■ TASK OBJECTIVE:
Which lines run from the line with "- Check material consumption calculations" through the line with "### 3. Stock Reporting" in the entries below? Print them exactly, both ends included, and nothing more.

■ RECORDS PROVIDED:
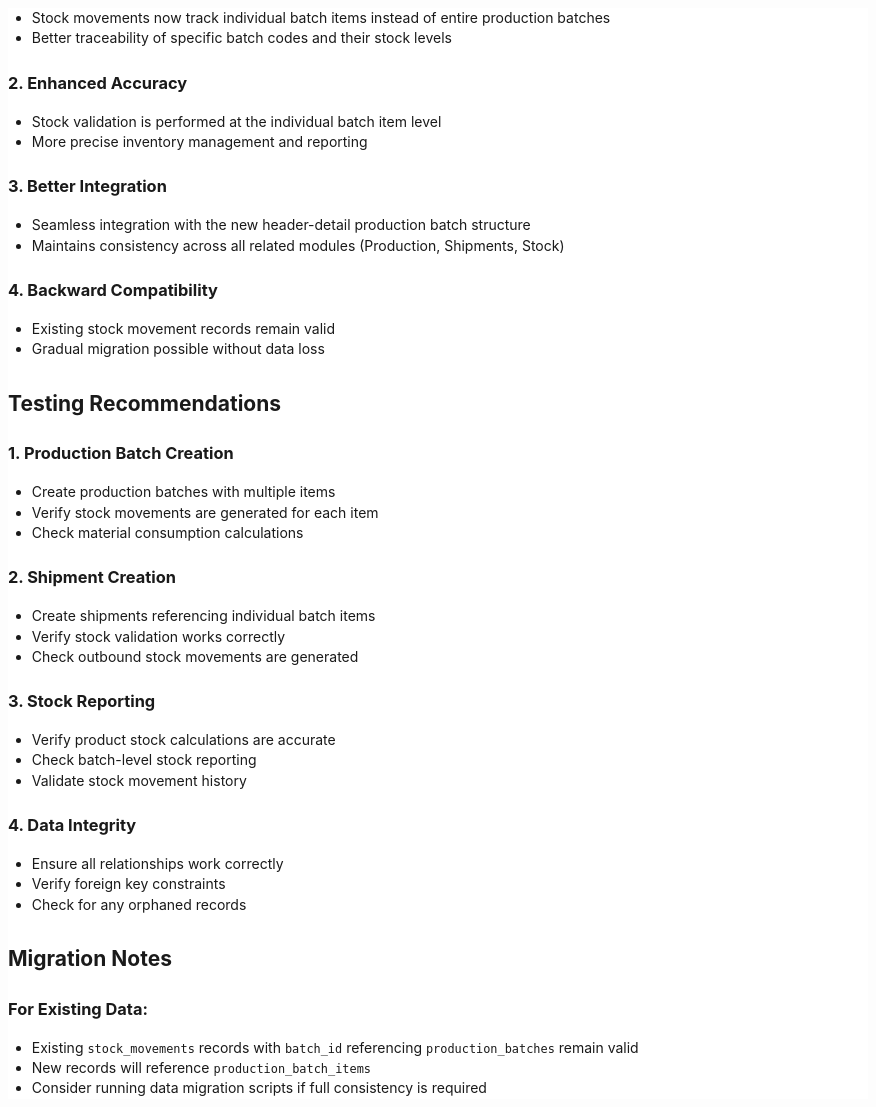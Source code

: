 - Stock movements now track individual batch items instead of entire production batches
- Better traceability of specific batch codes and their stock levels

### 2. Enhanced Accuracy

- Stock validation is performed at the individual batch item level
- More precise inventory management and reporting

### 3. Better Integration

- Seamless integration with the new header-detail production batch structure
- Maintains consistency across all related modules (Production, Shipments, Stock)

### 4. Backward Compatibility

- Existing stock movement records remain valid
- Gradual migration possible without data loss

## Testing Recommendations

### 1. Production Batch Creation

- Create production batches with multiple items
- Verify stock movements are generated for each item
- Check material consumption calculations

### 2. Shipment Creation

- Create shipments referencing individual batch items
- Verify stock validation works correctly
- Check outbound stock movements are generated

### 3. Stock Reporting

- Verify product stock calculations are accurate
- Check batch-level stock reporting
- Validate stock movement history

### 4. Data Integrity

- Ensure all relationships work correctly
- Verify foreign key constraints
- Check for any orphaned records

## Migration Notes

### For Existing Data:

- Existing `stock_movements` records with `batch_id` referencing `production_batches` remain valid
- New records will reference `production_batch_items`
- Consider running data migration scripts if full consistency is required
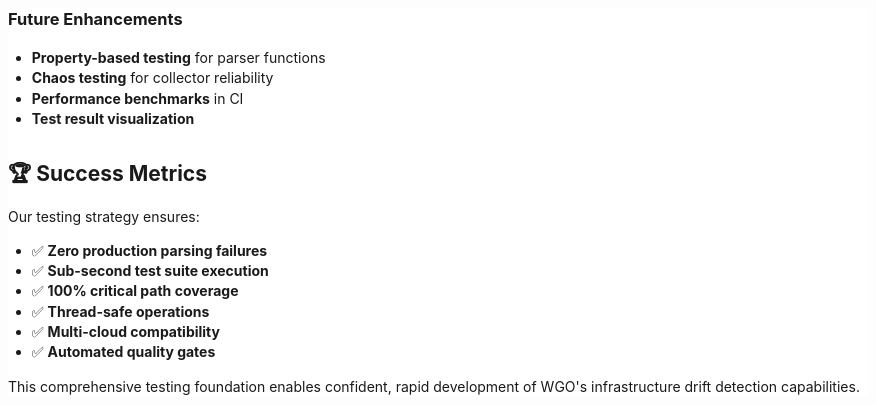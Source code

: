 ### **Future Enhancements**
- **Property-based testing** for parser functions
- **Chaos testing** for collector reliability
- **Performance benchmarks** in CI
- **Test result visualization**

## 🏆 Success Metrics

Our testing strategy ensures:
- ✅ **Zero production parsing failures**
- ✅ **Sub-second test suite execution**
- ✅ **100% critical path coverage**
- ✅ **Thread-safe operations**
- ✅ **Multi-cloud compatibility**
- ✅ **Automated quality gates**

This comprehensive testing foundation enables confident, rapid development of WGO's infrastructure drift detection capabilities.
* * *
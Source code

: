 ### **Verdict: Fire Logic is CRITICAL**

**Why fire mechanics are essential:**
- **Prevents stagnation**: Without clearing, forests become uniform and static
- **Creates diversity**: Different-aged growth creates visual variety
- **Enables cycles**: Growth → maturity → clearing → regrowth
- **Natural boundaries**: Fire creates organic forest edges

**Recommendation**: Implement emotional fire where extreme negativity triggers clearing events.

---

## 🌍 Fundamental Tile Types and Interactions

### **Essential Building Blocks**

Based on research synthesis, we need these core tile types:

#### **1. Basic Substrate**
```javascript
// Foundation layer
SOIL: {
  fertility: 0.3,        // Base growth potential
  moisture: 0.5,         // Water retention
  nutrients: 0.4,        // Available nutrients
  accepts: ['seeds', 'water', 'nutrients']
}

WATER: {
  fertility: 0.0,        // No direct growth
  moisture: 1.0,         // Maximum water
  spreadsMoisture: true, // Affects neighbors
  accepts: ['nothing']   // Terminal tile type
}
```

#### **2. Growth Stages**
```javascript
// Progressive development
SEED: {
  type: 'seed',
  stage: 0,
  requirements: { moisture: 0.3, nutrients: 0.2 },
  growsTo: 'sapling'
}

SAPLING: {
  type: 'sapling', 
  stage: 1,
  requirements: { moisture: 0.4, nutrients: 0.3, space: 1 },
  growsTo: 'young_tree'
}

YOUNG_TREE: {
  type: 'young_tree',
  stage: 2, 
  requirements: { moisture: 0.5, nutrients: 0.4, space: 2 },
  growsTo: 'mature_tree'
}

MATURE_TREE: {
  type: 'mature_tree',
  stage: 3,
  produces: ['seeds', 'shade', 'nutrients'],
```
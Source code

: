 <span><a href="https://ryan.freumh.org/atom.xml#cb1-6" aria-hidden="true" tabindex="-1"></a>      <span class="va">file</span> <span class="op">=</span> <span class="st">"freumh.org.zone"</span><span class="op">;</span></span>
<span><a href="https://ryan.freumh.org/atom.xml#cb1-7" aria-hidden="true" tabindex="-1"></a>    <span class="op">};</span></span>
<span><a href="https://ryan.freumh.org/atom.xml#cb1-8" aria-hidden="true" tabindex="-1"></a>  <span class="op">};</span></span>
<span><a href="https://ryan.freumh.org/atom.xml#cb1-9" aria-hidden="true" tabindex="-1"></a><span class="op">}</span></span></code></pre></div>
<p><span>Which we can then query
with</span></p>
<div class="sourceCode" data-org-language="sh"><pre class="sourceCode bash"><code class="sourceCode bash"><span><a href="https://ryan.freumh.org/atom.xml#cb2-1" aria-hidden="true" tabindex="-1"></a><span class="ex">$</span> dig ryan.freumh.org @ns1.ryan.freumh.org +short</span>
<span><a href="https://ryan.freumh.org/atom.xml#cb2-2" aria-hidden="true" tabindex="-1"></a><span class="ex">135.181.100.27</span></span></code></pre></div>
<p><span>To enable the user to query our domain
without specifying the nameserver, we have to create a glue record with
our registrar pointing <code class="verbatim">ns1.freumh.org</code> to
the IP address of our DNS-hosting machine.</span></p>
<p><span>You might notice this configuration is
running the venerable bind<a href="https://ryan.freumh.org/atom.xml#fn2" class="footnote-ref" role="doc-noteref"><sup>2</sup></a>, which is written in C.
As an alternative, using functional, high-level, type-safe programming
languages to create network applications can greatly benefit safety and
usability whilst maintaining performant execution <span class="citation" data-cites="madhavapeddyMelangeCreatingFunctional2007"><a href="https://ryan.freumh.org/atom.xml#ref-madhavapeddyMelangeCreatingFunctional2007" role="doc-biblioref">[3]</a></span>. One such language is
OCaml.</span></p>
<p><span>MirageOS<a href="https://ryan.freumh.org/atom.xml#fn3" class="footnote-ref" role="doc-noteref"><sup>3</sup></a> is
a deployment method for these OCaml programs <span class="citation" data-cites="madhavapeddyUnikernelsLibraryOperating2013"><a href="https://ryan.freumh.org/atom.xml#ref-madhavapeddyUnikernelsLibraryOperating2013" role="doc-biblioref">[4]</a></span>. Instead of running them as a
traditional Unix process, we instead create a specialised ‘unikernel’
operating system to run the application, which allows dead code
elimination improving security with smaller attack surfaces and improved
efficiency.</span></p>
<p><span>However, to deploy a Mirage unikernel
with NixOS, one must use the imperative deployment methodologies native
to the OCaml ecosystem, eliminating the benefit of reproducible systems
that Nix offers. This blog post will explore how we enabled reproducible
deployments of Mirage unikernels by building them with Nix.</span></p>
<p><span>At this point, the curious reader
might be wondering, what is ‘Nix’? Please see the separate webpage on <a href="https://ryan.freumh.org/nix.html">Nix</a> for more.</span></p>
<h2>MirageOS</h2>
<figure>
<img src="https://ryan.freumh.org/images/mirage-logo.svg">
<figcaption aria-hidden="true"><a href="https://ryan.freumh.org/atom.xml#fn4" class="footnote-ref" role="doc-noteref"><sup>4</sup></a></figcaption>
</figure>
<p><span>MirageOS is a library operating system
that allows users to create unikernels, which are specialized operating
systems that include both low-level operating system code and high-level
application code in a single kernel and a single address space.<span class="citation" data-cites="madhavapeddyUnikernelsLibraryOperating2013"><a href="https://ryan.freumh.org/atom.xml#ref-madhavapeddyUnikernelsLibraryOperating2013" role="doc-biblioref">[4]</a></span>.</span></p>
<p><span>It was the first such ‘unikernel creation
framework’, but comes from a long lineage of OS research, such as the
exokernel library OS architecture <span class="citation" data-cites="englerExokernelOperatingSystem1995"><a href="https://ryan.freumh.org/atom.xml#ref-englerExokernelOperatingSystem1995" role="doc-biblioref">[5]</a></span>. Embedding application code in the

■ ANSWER BOX:
- Check material consumption calculations

### 2. Shipment Creation

- Create shipments referencing individual batch items
- Verify stock validation works correctly
- Check outbound stock movements are generated

### 3. Stock Reporting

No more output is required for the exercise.